Pick out each line of the records that includes the string "online", and copy it.
########################################
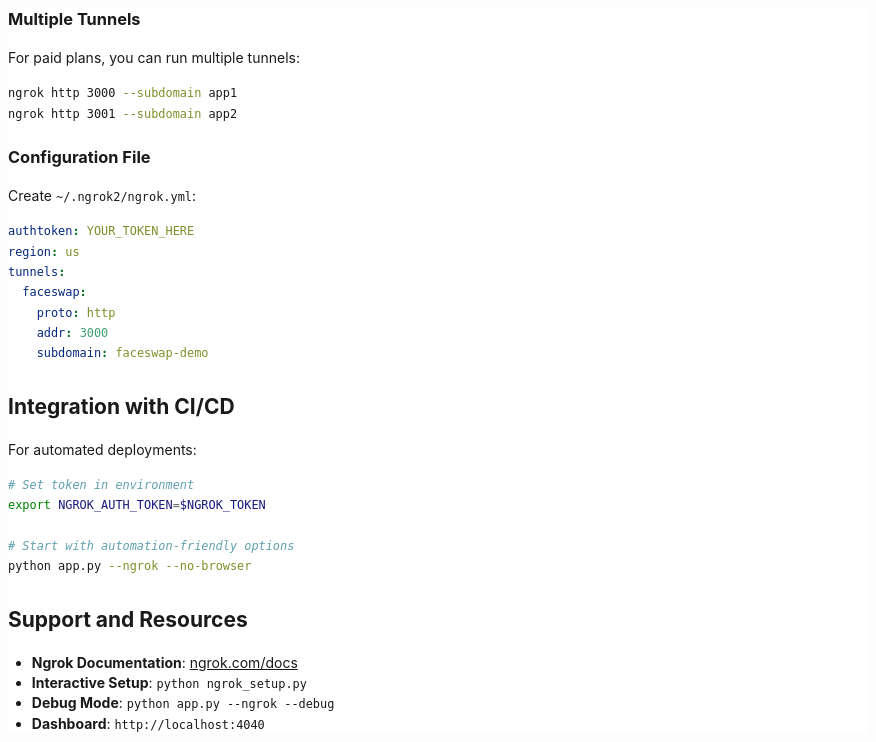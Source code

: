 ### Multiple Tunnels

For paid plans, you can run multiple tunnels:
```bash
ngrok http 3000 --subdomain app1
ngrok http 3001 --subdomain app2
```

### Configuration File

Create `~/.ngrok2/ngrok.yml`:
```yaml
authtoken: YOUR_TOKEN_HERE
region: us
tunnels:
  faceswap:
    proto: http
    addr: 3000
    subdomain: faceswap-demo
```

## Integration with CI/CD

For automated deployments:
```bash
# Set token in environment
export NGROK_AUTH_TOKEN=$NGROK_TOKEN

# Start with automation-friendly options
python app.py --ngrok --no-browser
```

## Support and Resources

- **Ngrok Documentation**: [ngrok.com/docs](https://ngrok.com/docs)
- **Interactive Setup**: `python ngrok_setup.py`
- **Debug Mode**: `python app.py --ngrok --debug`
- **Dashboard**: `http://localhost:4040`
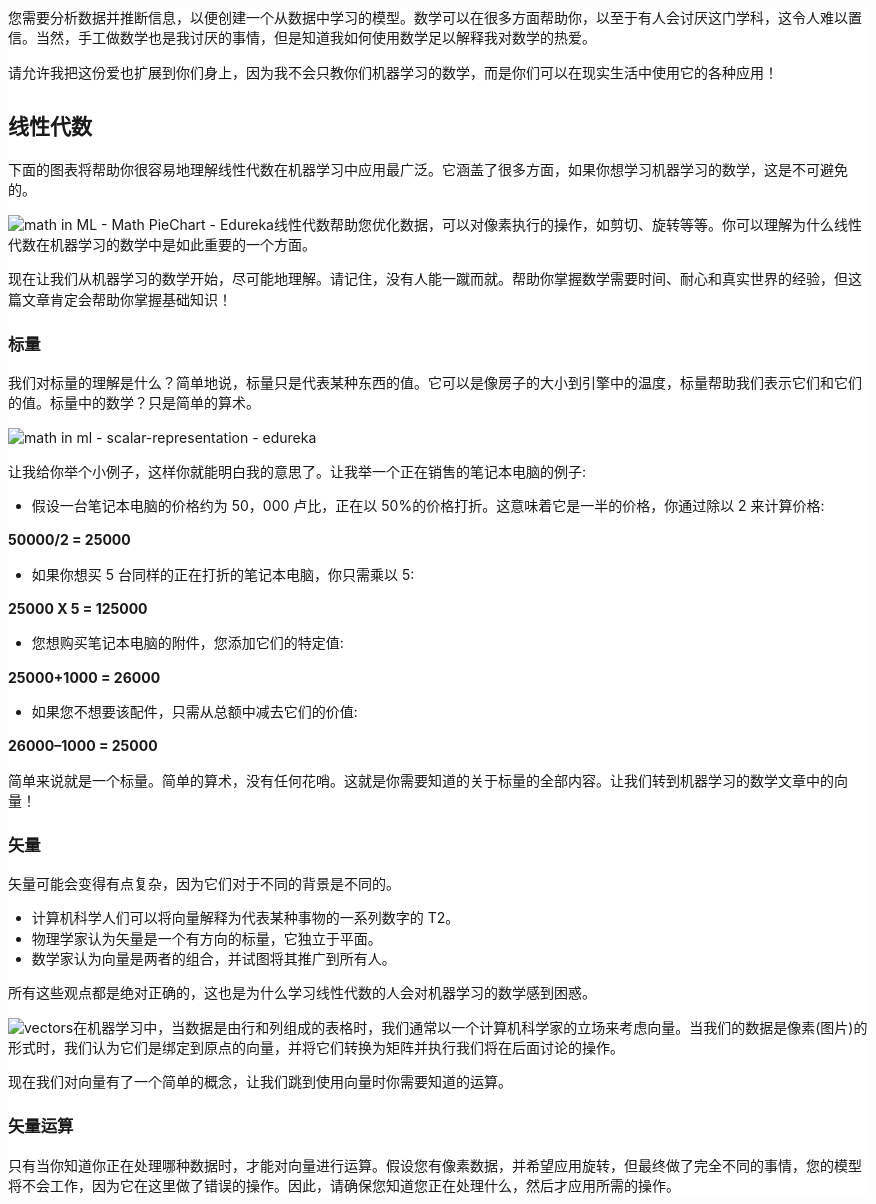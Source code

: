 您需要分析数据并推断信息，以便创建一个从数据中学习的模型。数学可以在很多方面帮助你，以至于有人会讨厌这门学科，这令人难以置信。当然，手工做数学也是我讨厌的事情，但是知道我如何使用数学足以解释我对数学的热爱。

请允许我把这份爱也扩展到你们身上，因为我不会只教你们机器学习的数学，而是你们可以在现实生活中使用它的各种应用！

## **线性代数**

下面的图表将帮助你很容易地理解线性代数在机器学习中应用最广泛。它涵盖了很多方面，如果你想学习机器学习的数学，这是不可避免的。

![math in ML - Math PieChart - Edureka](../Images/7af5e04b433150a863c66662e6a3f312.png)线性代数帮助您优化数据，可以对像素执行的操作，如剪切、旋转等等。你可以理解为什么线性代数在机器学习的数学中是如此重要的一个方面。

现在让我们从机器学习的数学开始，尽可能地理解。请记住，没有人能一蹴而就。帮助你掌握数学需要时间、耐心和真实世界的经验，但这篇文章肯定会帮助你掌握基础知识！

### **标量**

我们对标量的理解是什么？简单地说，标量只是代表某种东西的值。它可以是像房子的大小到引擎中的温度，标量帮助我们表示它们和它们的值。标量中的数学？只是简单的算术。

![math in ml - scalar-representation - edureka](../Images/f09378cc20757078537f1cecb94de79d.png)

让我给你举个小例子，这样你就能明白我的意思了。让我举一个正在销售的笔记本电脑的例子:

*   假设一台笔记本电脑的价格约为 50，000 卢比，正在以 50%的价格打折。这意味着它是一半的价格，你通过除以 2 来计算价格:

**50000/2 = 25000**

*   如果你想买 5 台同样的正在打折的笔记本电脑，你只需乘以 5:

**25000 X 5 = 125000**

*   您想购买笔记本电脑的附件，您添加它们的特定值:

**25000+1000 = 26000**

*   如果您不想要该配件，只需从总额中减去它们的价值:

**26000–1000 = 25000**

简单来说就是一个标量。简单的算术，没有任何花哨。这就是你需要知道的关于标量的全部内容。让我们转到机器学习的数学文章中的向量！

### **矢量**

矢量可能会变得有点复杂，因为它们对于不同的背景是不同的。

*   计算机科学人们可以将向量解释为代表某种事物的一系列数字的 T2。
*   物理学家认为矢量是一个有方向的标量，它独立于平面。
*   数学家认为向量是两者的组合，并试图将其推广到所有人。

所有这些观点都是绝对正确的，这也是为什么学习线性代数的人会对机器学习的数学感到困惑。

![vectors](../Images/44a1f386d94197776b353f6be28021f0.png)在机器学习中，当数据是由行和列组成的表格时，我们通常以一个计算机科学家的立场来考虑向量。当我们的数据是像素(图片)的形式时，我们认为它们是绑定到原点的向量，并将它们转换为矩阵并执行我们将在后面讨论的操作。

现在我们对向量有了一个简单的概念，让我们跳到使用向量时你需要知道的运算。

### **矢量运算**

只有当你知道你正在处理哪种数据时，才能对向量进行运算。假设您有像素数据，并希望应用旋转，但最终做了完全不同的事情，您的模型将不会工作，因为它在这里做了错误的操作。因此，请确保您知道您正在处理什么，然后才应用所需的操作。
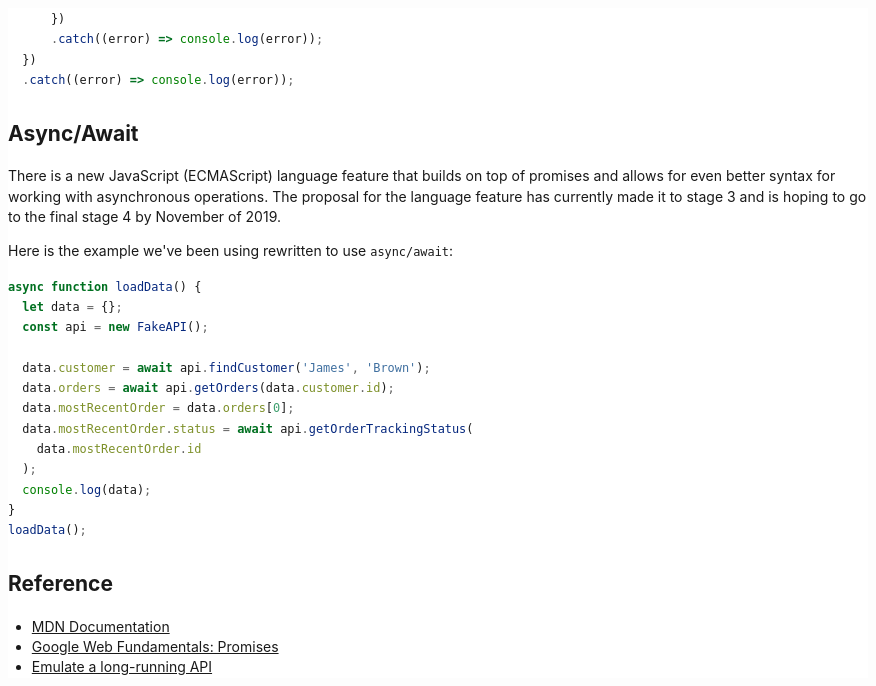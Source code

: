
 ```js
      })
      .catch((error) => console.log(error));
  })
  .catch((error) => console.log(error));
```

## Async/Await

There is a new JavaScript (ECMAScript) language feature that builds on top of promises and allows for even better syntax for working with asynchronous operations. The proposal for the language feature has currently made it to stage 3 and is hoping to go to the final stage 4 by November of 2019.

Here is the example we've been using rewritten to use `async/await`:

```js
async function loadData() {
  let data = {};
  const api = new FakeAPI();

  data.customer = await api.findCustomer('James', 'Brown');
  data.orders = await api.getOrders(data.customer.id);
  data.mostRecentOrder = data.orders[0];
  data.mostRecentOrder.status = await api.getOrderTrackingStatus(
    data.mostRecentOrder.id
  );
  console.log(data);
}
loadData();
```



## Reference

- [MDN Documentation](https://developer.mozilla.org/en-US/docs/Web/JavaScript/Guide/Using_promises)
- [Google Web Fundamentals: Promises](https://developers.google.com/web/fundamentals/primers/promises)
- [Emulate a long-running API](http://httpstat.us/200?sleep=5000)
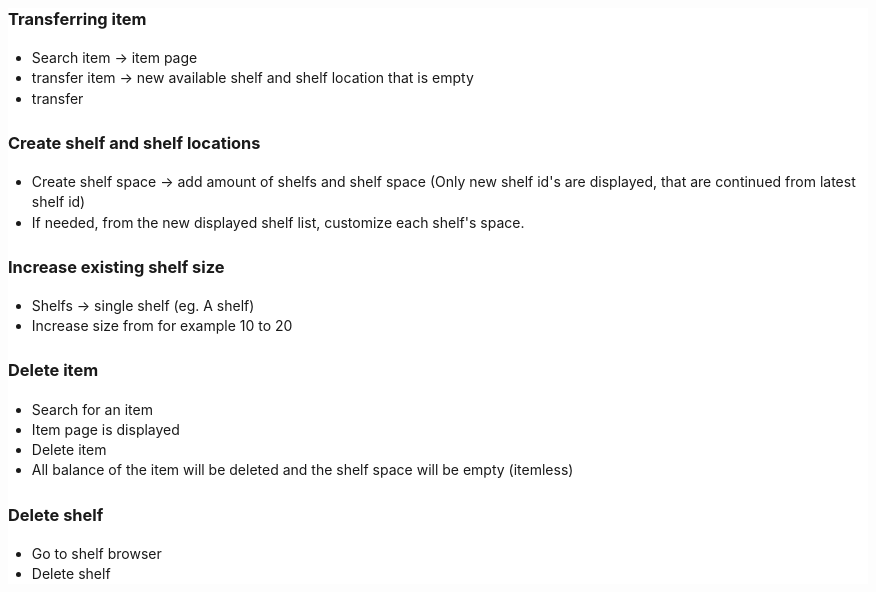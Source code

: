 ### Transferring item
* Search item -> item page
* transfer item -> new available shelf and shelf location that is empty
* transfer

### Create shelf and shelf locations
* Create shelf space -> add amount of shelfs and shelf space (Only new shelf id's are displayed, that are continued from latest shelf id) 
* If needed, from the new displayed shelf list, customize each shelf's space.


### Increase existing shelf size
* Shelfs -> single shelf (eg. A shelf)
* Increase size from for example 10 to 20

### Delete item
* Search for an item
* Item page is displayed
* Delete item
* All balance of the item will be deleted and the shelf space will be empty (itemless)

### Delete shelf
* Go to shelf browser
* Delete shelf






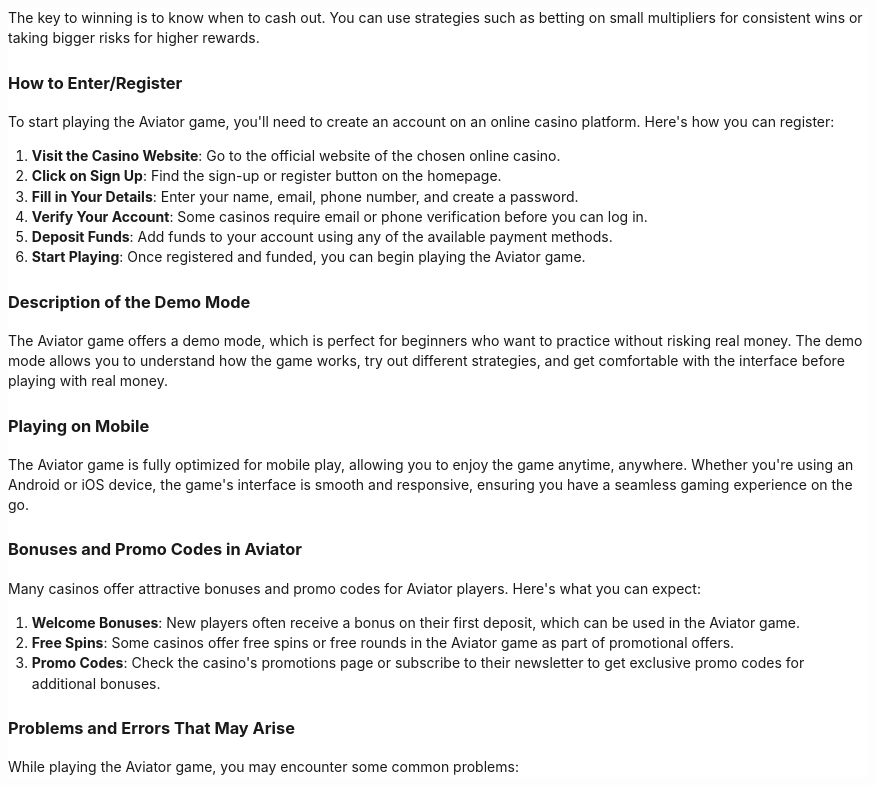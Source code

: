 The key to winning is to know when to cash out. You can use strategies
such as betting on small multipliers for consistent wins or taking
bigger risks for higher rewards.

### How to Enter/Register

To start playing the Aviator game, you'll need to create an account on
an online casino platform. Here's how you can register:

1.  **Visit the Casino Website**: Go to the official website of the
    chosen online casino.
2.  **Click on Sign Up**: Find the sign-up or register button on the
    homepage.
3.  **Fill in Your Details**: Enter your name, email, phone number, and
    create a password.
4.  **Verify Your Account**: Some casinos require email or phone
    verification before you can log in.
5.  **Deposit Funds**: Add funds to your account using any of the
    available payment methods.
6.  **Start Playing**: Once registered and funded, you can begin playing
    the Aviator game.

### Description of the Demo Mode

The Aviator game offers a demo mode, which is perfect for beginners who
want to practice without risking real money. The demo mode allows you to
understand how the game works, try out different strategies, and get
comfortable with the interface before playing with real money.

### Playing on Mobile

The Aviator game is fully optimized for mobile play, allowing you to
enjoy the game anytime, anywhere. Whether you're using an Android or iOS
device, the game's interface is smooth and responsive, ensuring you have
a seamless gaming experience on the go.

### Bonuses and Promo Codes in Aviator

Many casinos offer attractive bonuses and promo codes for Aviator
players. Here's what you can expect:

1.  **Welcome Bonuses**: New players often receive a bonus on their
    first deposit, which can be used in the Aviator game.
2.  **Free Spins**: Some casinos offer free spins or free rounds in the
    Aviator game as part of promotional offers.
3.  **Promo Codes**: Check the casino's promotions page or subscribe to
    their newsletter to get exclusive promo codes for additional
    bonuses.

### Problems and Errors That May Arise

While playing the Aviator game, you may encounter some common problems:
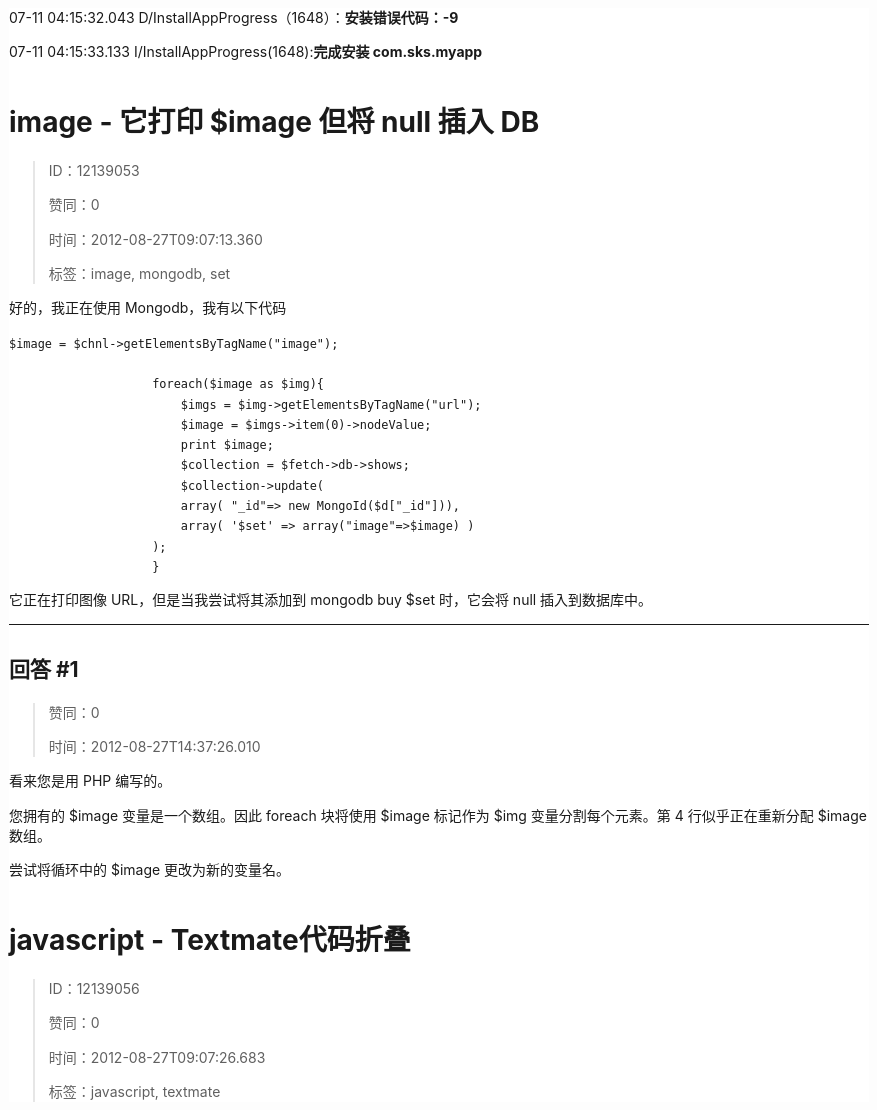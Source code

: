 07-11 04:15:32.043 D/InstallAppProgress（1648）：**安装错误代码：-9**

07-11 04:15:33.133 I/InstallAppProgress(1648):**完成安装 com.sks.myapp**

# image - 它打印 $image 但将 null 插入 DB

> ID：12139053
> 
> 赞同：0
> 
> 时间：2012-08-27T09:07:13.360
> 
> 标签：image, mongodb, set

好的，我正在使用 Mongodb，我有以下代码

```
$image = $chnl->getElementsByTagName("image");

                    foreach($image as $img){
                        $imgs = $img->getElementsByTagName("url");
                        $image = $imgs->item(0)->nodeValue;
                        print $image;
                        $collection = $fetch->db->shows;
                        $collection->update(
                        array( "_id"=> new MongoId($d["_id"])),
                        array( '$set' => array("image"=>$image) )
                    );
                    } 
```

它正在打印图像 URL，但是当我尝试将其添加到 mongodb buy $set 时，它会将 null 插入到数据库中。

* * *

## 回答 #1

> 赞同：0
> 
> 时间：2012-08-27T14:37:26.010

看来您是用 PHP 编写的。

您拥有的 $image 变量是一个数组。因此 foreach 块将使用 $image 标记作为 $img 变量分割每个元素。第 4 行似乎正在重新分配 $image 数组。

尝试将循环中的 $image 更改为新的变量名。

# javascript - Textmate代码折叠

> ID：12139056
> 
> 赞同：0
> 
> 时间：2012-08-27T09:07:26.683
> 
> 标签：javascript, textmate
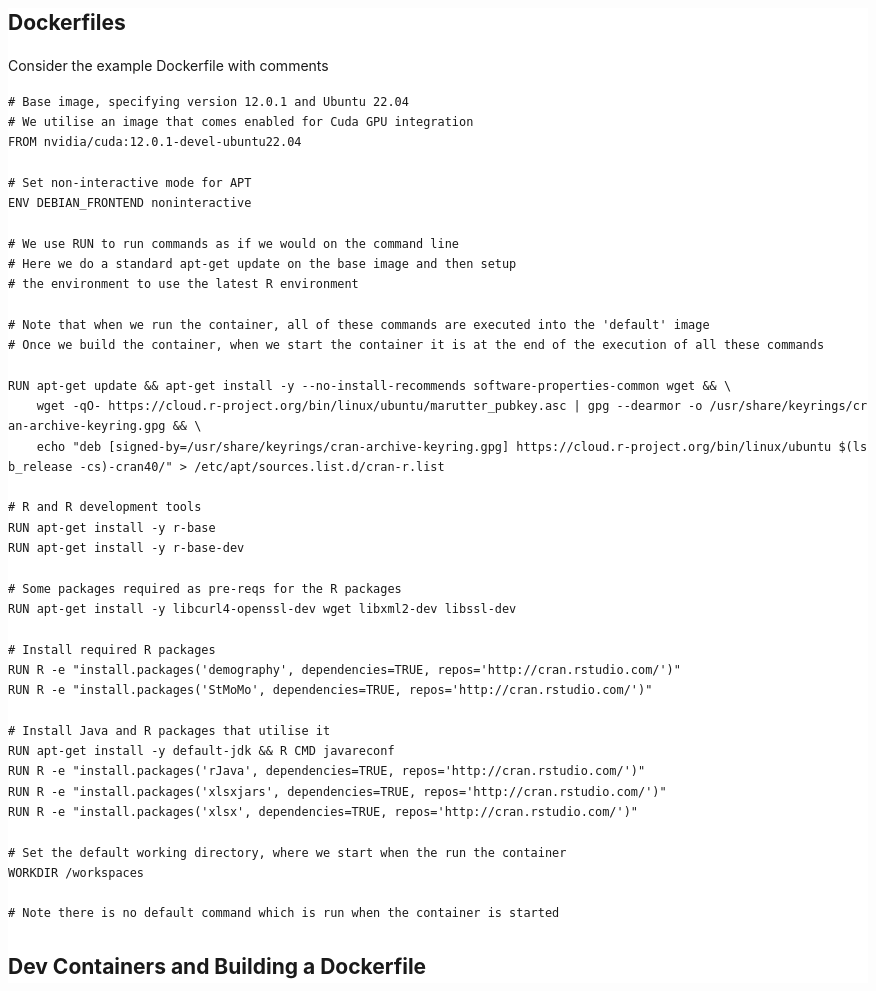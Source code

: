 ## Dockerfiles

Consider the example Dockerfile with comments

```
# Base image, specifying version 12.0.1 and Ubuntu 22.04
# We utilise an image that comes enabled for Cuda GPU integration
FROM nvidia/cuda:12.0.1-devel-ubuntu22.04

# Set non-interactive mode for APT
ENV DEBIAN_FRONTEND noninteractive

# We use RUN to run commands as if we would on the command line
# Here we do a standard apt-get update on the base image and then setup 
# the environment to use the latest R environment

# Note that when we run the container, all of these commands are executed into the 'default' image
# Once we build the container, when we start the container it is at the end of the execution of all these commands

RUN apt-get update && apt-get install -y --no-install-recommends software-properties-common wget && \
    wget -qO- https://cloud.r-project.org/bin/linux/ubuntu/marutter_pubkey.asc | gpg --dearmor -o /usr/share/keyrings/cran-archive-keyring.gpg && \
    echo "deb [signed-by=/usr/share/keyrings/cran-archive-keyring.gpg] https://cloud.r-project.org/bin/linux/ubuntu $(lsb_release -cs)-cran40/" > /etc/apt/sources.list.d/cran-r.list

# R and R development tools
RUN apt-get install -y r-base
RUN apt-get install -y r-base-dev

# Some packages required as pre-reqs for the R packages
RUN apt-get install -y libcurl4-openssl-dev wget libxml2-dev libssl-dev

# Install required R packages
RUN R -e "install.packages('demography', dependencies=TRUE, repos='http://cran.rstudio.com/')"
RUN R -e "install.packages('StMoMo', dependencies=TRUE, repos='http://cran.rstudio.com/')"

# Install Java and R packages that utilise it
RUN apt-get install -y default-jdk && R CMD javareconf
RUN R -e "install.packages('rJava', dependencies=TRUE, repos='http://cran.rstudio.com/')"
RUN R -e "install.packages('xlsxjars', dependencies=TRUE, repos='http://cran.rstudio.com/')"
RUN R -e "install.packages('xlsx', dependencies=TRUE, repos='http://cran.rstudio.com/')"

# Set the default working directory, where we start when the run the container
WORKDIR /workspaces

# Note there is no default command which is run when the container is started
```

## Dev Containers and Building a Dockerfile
########################################
The completed task
an online casino platform. Here's how you can register:
    chosen online casino.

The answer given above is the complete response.